Das Genie des Schöpfers ist eine Idee der Romantik. Das autonome Subjekt ist ja vielleicht längst nicht mehr so autonom, wie einst gedacht. Wir sind der Umwelt und ihren Einflüssen in mannigfacher Weise ausgesetzt. Unser Bewusstsein ist unter Dauerbeschuss. Wir sind Produkt. Und wer in der heutigen beschleunigten Popszene würde heute noch die Zeit haben, einen eigenen Stil zu entwickeln? Stars, Superstars, Megastars. Wem wird diese Zeit eingeräumt, nach oben in den Himmel der Großmäuler zu kommen? Gibt es deshalb so wenig erfolgreichen musikalischen Nachwuchs? Nachhaltige Stilisten? Welche, die einen Pflock einschlagen und tönen „hier bin ich!“. Hatten Pink Floyd, Grateful Dead und Genesis nicht über viele Alben und Umbesetzungen hinweg Zeit, einen eigenen, teilweise sonderbaren Stil zu entwickeln, so scheinen die handwerklichen Formeln fürs Musikmachen heute allesamt für alle gleich parat zu stehen: entweder gibt das sofort ein kapitalen Hit oder - weg damit! War solche Musik in der Vergangenheit vorab gefiltert von diesen ahnungslosen Plattenmanagern, die Musik als Umsatzträger verstanden und ausschließlich von Quartal zu Quartal dachten? Waren das die wahren Kenner? Fest steht nur: dies alles ist vorbei.
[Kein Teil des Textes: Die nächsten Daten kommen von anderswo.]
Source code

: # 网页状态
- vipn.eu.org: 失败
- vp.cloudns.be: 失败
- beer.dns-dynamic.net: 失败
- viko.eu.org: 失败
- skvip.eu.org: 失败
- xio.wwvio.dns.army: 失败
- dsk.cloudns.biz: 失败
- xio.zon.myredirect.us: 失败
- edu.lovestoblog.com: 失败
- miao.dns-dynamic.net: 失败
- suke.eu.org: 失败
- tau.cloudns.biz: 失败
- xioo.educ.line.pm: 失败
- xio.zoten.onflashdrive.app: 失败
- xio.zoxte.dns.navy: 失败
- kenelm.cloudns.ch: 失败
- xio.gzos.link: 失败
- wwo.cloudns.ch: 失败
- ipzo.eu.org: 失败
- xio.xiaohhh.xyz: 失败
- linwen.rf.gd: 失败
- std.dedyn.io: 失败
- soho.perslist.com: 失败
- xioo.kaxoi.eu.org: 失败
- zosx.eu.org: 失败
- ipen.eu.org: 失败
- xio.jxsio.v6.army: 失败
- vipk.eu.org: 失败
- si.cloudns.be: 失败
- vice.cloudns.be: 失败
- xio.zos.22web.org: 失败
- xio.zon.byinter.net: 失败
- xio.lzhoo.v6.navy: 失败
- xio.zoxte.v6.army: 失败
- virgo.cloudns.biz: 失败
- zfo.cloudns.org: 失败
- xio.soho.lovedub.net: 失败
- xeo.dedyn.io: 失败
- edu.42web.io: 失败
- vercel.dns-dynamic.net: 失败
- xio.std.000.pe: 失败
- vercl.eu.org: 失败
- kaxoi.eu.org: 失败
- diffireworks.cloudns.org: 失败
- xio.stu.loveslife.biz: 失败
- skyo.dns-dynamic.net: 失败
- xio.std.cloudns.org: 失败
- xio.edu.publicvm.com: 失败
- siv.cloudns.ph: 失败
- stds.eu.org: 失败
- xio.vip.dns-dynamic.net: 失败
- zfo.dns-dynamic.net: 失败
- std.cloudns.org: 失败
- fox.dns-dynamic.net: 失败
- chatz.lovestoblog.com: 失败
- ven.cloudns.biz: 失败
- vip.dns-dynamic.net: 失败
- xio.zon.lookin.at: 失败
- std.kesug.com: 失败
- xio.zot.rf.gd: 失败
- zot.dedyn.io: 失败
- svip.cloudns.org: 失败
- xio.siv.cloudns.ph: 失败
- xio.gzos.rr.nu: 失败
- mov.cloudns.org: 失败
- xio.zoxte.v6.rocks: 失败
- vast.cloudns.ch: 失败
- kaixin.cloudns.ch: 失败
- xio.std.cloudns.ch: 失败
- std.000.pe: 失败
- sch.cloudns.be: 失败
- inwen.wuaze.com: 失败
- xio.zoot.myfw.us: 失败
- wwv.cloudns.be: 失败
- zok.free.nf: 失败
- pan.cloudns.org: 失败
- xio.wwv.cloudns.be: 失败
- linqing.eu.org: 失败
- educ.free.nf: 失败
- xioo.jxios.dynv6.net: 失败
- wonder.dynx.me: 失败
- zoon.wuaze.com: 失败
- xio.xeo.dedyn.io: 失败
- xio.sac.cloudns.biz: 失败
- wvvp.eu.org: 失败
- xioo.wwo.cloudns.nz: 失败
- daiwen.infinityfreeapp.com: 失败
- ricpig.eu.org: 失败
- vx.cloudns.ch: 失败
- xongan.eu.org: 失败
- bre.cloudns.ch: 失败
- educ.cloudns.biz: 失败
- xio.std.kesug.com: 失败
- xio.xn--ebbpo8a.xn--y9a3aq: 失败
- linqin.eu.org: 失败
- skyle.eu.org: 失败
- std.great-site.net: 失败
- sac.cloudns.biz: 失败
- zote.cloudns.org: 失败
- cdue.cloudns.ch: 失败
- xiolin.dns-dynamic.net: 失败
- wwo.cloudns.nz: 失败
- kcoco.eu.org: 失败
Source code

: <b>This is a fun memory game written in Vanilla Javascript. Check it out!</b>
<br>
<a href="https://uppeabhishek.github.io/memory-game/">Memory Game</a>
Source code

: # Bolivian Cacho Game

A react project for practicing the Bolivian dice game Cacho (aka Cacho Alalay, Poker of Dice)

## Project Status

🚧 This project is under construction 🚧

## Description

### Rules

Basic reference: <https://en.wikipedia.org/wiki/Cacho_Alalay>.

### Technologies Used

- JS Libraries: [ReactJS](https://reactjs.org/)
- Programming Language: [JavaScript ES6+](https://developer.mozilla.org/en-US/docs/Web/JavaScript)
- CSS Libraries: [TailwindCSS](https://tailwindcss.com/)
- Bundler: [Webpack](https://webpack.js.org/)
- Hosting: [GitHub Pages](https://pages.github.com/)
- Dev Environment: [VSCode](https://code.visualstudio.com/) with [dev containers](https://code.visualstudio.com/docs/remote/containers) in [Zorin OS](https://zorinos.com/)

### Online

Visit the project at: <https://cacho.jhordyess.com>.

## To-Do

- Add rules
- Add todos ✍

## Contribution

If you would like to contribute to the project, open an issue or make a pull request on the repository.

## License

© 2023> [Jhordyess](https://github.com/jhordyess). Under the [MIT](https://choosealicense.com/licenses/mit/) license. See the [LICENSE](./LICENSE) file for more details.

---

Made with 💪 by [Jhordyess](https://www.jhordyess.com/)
Das Internet, die dazu gehörenden Plattformen (platt!) und die Vertriebskanäle des Anonymen spülen sie alle fort. Plattenfirmen als Filter musikalischer Qualität sind eine Idee der Vergangenheit (wenn sie überhaupt in dieser Form je existierten...). Plattenfirmen als Organisations- und Vertriebsform insgesamt sind ja angesichts dessen total überholt. Es geht vielmehr um Rechte. Die zur Popmusik gehörende Industrie hat nicht rechtzeitig umgedacht, hatte keine Visionen, keine Ziele abseits des schnellen Geldes. Die Zeit, die Umstände haben sie deshalb überholt. Ein paar künstliche Stars, für den Augenblick modelliert, sind übrig geblieben. Und Lady Gaga. Katie Perry. Kanye West. Beyonce. US-amerikanische Marken. Charisma als Verführungspotential einer Industrie. Multimediale Verwertung ist angesagt. Kommerzialisierung auf möglichst allen Kanälen: Film, DVD, Hemdchen, Kettchen, Tassen. Das geht noch. Die einstigen Helden des Underground, die Koryphäen des Alternative Rock, haben schnell noch ein paar Verträge abgeschlossen und sich an die letzten Großkonzerne verkauft. Die Zeit rast immer schneller: die Rückkopplung mit dem Publikumsgeschmack beschleunigt sich immer mehr, Konzerthallen sind voll oder nicht, Airplay ist ganz klar in Zahlen zu messen.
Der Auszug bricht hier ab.